### [ACTION ITEM]
Type out all the records again exactly.

Saved entries
..............................

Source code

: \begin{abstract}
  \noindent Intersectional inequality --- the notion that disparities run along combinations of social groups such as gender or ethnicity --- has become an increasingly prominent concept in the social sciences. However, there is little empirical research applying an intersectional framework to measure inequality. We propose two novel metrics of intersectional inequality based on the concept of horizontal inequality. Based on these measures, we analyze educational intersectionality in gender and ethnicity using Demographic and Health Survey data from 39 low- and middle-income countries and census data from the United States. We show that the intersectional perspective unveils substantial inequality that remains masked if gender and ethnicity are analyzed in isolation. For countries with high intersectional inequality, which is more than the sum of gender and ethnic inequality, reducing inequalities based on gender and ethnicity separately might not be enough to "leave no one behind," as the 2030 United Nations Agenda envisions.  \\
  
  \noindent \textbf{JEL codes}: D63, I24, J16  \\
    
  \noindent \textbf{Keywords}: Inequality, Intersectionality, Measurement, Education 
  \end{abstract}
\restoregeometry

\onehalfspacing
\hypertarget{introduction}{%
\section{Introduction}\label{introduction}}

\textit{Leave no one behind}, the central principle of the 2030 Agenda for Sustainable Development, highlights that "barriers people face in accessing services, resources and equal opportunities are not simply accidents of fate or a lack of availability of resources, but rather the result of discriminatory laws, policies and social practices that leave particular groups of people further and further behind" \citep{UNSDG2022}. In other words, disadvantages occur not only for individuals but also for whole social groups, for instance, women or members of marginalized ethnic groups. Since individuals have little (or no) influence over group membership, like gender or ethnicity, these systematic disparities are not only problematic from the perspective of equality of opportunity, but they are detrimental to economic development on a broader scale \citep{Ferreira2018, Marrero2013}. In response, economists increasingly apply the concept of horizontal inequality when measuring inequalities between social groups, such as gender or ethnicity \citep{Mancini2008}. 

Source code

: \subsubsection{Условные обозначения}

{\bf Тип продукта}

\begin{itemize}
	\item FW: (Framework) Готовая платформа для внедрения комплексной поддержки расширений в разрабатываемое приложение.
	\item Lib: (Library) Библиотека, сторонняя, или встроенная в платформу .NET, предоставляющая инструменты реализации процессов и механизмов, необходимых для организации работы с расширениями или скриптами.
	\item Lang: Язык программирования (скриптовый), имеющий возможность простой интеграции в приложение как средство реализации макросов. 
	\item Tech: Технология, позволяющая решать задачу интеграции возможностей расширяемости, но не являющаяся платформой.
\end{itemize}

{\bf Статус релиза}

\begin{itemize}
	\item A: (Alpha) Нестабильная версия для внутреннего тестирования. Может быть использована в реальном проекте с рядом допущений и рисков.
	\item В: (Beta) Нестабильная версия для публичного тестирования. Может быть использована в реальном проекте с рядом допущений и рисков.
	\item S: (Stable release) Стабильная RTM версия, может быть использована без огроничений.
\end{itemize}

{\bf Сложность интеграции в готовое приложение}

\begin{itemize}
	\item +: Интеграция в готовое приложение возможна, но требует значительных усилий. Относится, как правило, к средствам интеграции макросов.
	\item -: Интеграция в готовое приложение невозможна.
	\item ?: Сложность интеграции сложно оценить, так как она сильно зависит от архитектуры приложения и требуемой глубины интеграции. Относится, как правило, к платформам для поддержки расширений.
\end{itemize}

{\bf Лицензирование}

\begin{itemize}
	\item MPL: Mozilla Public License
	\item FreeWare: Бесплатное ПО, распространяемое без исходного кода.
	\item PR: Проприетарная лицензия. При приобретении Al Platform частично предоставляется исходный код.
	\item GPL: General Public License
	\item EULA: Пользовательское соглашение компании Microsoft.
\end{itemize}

..............................

### [REPLY]
Source code

: \begin{abstract}
  \noindent Intersectional inequality --- the notion that disparities run along combinations of social groups such as gender or ethnicity --- has become an increasingly prominent concept in the social sciences. However, there is little empirical research applying an intersectional framework to measure inequality. We propose two novel metrics of intersectional inequality based on the concept of horizontal inequality. Based on these measures, we analyze educational intersectionality in gender and ethnicity using Demographic and Health Survey data from 39 low- and middle-income countries and census data from the United States. We show that the intersectional perspective unveils substantial inequality that remains masked if gender and ethnicity are analyzed in isolation. For countries with high intersectional inequality, which is more than the sum of gender and ethnic inequality, reducing inequalities based on gender and ethnicity separately might not be enough to "leave no one behind," as the 2030 United Nations Agenda envisions.  \\
  
  \noindent \textbf{JEL codes}: D63, I24, J16  \\
    
  \noindent \textbf{Keywords}: Inequality, Intersectionality, Measurement, Education 
  \end{abstract}
\restoregeometry

\onehalfspacing
\hypertarget{introduction}{%
\section{Introduction}\label{introduction}}

\textit{Leave no one behind}, the central principle of the 2030 Agenda for Sustainable Development, highlights that "barriers people face in accessing services, resources and equal opportunities are not simply accidents of fate or a lack of availability of resources, but rather the result of discriminatory laws, policies and social practices that leave particular groups of people further and further behind" \citep{UNSDG2022}. In other words, disadvantages occur not only for individuals but also for whole social groups, for instance, women or members of marginalized ethnic groups. Since individuals have little (or no) influence over group membership, like gender or ethnicity, these systematic disparities are not only problematic from the perspective of equality of opportunity, but they are detrimental to economic development on a broader scale \citep{Ferreira2018, Marrero2013}. In response, economists increasingly apply the concept of horizontal inequality when measuring inequalities between social groups, such as gender or ethnicity \citep{Mancini2008}. 

Source code

: \subsubsection{Условные обозначения}

{\bf Тип продукта}

\begin{itemize}
	\item FW: (Framework) Готовая платформа для внедрения комплексной поддержки расширений в разрабатываемое приложение.
	\item Lib: (Library) Библиотека, сторонняя, или встроенная в платформу .NET, предоставляющая инструменты реализации процессов и механизмов, необходимых для организации работы с расширениями или скриптами.
	\item Lang: Язык программирования (скриптовый), имеющий возможность простой интеграции в приложение как средство реализации макросов. 
	\item Tech: Технология, позволяющая решать задачу интеграции возможностей расширяемости, но не являющаяся платформой.
\end{itemize}

{\bf Статус релиза}

\begin{itemize}
	\item A: (Alpha) Нестабильная версия для внутреннего тестирования. Может быть использована в реальном проекте с рядом допущений и рисков.
	\item В: (Beta) Нестабильная версия для публичного тестирования. Может быть использована в реальном проекте с рядом допущений и рисков.
	\item S: (Stable release) Стабильная RTM версия, может быть использована без огроничений.
\end{itemize}

{\bf Сложность интеграции в готовое приложение}

\begin{itemize}
	\item +: Интеграция в готовое приложение возможна, но требует значительных усилий. Относится, как правило, к средствам интеграции макросов.
	\item -: Интеграция в готовое приложение невозможна.
	\item ?: Сложность интеграции сложно оценить, так как она сильно зависит от архитектуры приложения и требуемой глубины интеграции. Относится, как правило, к платформам для поддержки расширений.
\end{itemize}

{\bf Лицензирование}

\begin{itemize}
	\item MPL: Mozilla Public License
	\item FreeWare: Бесплатное ПО, распространяемое без исходного кода.
	\item PR: Проприетарная лицензия. При приобретении Al Platform частично предоставляется исходный код.
	\item GPL: General Public License
	\item EULA: Пользовательское соглашение компании Microsoft.
\end{itemize}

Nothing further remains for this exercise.